There’s an unspoken energy that comes with the changing of the season. And while talk of Spring cleaning seems to be popular at this time of year, we at Sageborn want to encourage you to really lean into it and embrace a decluttering mindset.
Research has proven there is a direct correlation between our environments and our minds. This means that the spaces we spend the most time in have the potential to affect the way we think, for better or for worse. Living and working in spaces that feel minimal and clean verses places with a lot of clutter makes a big difference in not only productivity and creativity, but our inner peace as well.
As a result of successfully cleaning and organizing the space around us, there comes a sense of accomplishment that makes us want to do it again.
According to an article published by Psychology Today, decluttering the space around you actually has the power to boost confidence and energy. The reason is because decluttering makes us engage in mental processes that help with decision making and therefore strengthen that part of the brain. As a result of successfully cleaning and organizing the space around us, there comes a sense of accomplishment that makes us want to do it again. That’s where the familiar “cleaning mood” comes into play.
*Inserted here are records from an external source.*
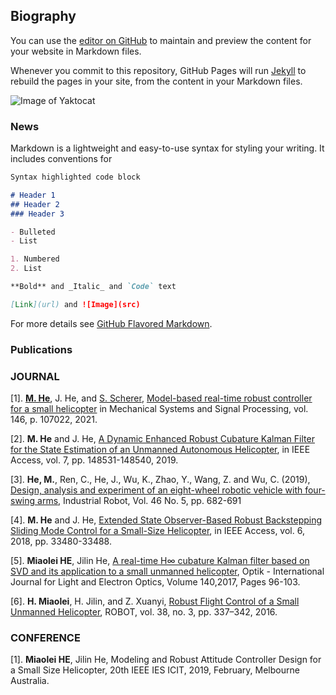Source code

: ## Biography

You can use the [editor on GitHub](https://github.com/rchml/miaolei.github.com/edit/gh-pages/index.md) to maintain and preview the content for your website in Markdown files.

Whenever you commit to this repository, GitHub Pages will run [Jekyll](https://jekyllrb.com/) to rebuild the pages in your site, from the content in your Markdown files.

![Image of Yaktocat](https://octodex.github.com/images/yaktocat.png)

### News

Markdown is a lightweight and easy-to-use syntax for styling your writing. It includes conventions for

```markdown
Syntax highlighted code block

# Header 1
## Header 2
### Header 3

- Bulleted
- List

1. Numbered
2. List

**Bold** and _Italic_ and `Code` text

[Link](url) and ![Image](src)
```

For more details see [GitHub Flavored Markdown](https://guides.github.com/features/mastering-markdown/).

### Publications
### JOURNAL

[1].	[**M. He**](https://scholar.google.com.hk/citations?user=iYU24jUAAAAJ&hl=en), J. He, and [S. Scherer](https://scholar.google.com.hk/citations?user=gxoPfIYAAAAJ&hl=en), [Model-based real-time robust controller for a small helicopter](https://www.sciencedirect.com/science/article/pii/S0888327020304088) in Mechanical Systems and Signal Processing, vol. 146, p. 107022, 2021.

[2].	**M. He** and J. He, [A Dynamic Enhanced Robust Cubature Kalman Filter for the State Estimation of an Unmanned Autonomous Helicopter](https://ieeexplore.ieee.org/abstract/document/8864061), in IEEE Access, vol. 7, pp. 148531-148540, 2019.

[3].	**He, M.**, Ren, C., He, J., Wu, K., Zhao, Y., Wang, Z. and Wu, C. (2019), [Design, analysis and experiment of an eight-wheel robotic vehicle with four-swing arms](https://www.emerald.com/insight/content/doi/10.1108/IR-12-2018-0260/full/html), Industrial Robot, Vol. 46 No. 5, pp. 682-691  

[4].	**M. He** and J. He, [Extended State Observer-Based Robust Backstepping Sliding Mode Control for a Small-Size Helicopter](https://ieeexplore.ieee.org/abstract/document/8389215), in IEEE Access, vol. 6, 2018, pp. 33480-33488. 

[5].	**Miaolei HE**, Jilin He, [A real-time H∞ cubature Kalman filter based on SVD and its application to a small unmanned helicopter](https://www.sciencedirect.com/science/article/abs/pii/S0030402617304102), Optik - International Journal for Light and Electron Optics, Volume 140,2017, Pages 96-103.

[6].  **H. Miaolei**, H. Jilin, and Z. Xuanyi, [Robust Flight Control of a Small Unmanned Helicopter](http://en.cnki.com.cn/Article_en/CJFDTotal-JQRR201603010.htm), ROBOT, vol. 38, no. 3, pp. 337–342, 2016.  



### CONFERENCE

[1].	**Miaolei HE**, Jilin He, Modeling and Robust Attitude Controller Design for a Small Size Helicopter, 20th IEEE IES ICIT, 2019, February, Melbourne Australia.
Another incredible benefit of decluttering the spaces around us is that it will significantly increase productivity and creativity. As many of us may have experienced before, it’s challenging to focus when there’s a lot in front of us. Working and living in spaces that are cluttered makes it hard for our brains to concentrate on one thing because there's too much stimuli. Multitasking, even at our best, means we’re still not giving our full attention and thus not as productive as we would like to be. When we declutter the spaces where we work and live in, we’re able to be intentional about what we’re choosing to focus on and thus our highest priorities are getting done. This also allows for more creative juices to flow because other distractions are not taking up our mental energy. In a sense, decluttering is like giving your mind a breath of fresh air; outer order, inner calm is a way of thinking about it.
When there’s clutter around us, our minds don’t get a chance to rest and we become subject to stress which makes it harder to fall asleep and stay asleep.
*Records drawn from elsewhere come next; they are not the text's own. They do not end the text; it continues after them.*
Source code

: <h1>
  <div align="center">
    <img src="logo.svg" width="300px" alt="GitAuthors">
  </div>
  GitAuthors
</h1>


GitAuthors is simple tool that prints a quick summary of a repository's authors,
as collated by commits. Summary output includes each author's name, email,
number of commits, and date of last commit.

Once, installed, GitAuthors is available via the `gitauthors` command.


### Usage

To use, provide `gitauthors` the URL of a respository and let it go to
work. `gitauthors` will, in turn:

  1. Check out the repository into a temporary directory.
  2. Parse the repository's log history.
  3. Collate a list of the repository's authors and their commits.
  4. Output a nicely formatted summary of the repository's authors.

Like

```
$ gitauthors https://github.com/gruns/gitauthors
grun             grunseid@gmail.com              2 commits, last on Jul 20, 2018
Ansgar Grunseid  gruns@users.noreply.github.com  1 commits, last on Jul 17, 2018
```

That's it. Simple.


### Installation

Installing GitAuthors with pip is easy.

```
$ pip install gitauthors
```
Along those same lines, mental stimulation caused by clutter can also have a major effect on our sleep. Whether it’s conscious or unconscious, cluttered spaces make the mind work a little harder through the mental stimulation we discussed earlier. Similarly to how we prepare our bodies for sleeping (brushing our teeth, reading or relaxing), our minds need that same rest before falling asleep. When there’s clutter around us, our minds don’t get a chance to rest and we become subject to stress which makes it harder to fall asleep and stay asleep.
So where do we begin?
While we know decluttering can certainly be overwhelming at times and hard to know where to start, we want to give you some tangible ways that will begin the process of decluttering, knowing it’s perfectly okay to take it slow.
- Think about the spaces in your life that you spend the most time in and start there.
- As you enter that space, pay attention to the things that are necessary to achieving your goals in that space.
- If they don’t serve a purpose, try relocating them somewhere where they do. If you can’t find a place, consider donating the item or throwing it away.